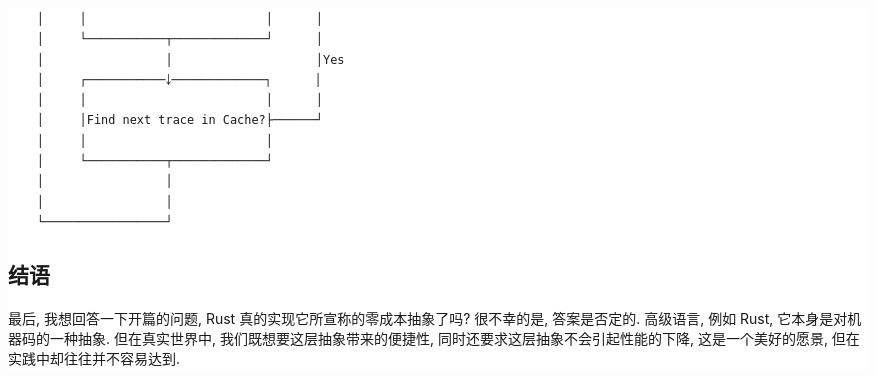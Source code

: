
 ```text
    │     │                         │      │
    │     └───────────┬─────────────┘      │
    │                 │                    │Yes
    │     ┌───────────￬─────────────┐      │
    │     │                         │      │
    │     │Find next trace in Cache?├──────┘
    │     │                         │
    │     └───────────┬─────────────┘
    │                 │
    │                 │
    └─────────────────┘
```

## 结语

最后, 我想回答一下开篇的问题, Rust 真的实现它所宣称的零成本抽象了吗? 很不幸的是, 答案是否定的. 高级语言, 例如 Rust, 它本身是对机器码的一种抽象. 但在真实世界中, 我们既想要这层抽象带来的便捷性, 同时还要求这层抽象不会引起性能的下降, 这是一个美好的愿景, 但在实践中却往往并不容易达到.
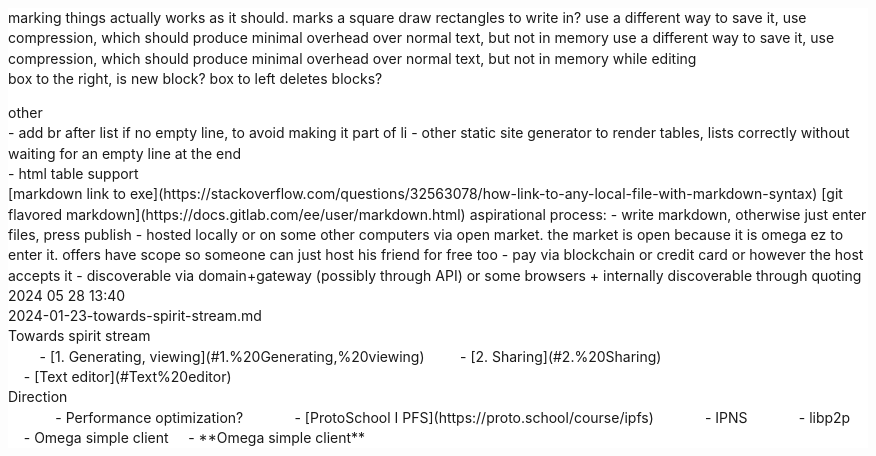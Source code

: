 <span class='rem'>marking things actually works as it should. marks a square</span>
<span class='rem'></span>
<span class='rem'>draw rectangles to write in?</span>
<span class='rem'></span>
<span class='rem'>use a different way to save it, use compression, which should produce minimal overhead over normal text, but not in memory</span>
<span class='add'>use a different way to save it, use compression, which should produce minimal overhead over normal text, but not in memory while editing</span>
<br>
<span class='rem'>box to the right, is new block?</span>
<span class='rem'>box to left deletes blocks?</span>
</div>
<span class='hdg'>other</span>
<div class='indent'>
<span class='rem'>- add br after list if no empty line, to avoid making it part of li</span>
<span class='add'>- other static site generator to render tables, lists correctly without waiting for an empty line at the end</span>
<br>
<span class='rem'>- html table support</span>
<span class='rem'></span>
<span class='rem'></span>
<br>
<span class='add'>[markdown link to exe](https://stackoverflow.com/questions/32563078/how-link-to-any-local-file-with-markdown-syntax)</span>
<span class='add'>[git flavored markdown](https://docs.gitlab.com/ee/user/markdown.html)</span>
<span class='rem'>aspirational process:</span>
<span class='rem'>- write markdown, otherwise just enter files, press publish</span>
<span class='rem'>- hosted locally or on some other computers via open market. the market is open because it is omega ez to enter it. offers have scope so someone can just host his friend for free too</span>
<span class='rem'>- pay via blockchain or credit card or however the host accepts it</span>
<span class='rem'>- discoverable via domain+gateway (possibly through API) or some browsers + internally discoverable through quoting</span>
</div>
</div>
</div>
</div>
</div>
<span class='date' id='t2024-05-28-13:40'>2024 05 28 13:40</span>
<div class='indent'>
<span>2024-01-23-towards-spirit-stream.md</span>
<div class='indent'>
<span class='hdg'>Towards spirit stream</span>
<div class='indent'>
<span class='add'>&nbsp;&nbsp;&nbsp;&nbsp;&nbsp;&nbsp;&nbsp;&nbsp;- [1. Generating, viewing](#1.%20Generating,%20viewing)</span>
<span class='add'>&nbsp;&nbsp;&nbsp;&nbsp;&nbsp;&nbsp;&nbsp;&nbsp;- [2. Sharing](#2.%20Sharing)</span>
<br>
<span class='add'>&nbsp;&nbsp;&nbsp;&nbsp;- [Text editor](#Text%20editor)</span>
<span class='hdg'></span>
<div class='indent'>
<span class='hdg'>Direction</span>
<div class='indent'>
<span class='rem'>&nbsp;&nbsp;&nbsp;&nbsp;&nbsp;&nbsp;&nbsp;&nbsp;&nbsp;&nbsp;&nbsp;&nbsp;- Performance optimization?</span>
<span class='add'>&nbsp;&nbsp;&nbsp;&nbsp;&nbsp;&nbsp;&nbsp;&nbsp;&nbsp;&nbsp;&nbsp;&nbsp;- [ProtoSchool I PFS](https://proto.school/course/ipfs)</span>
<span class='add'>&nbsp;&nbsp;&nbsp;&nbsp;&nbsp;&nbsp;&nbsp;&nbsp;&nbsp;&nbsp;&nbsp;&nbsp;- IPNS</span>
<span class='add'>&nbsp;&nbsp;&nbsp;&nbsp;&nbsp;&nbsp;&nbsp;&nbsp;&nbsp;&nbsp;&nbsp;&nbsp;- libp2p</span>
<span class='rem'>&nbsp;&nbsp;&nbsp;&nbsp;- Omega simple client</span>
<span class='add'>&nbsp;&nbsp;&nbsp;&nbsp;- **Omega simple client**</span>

※ ※ ※

■ **EXERCISE GOAL**:
Lines from the one with "<span class='date' id='t2024-05-28-13:40'>2024" through the last line of the listing above: return these exactly, and nothing else.

■ **TASK ANSWER**:
<span class='date' id='t2024-05-28-13:40'>2024 05 28 13:40</span>
<div class='indent'>
<span>2024-01-23-towards-spirit-stream.md</span>
<div class='indent'>
<span class='hdg'>Towards spirit stream</span>
<div class='indent'>
<span class='add'>&nbsp;&nbsp;&nbsp;&nbsp;&nbsp;&nbsp;&nbsp;&nbsp;- [1. Generating, viewing](#1.%20Generating,%20viewing)</span>
<span class='add'>&nbsp;&nbsp;&nbsp;&nbsp;&nbsp;&nbsp;&nbsp;&nbsp;- [2. Sharing](#2.%20Sharing)</span>
<br>
<span class='add'>&nbsp;&nbsp;&nbsp;&nbsp;- [Text editor](#Text%20editor)</span>
<span class='hdg'></span>
<div class='indent'>
<span class='hdg'>Direction</span>
<div class='indent'>
<span class='rem'>&nbsp;&nbsp;&nbsp;&nbsp;&nbsp;&nbsp;&nbsp;&nbsp;&nbsp;&nbsp;&nbsp;&nbsp;- Performance optimization?</span>
<span class='add'>&nbsp;&nbsp;&nbsp;&nbsp;&nbsp;&nbsp;&nbsp;&nbsp;&nbsp;&nbsp;&nbsp;&nbsp;- [ProtoSchool I PFS](https://proto.school/course/ipfs)</span>
<span class='add'>&nbsp;&nbsp;&nbsp;&nbsp;&nbsp;&nbsp;&nbsp;&nbsp;&nbsp;&nbsp;&nbsp;&nbsp;- IPNS</span>
<span class='add'>&nbsp;&nbsp;&nbsp;&nbsp;&nbsp;&nbsp;&nbsp;&nbsp;&nbsp;&nbsp;&nbsp;&nbsp;- libp2p</span>
<span class='rem'>&nbsp;&nbsp;&nbsp;&nbsp;- Omega simple client</span>
<span class='add'>&nbsp;&nbsp;&nbsp;&nbsp;- **Omega simple client**</span>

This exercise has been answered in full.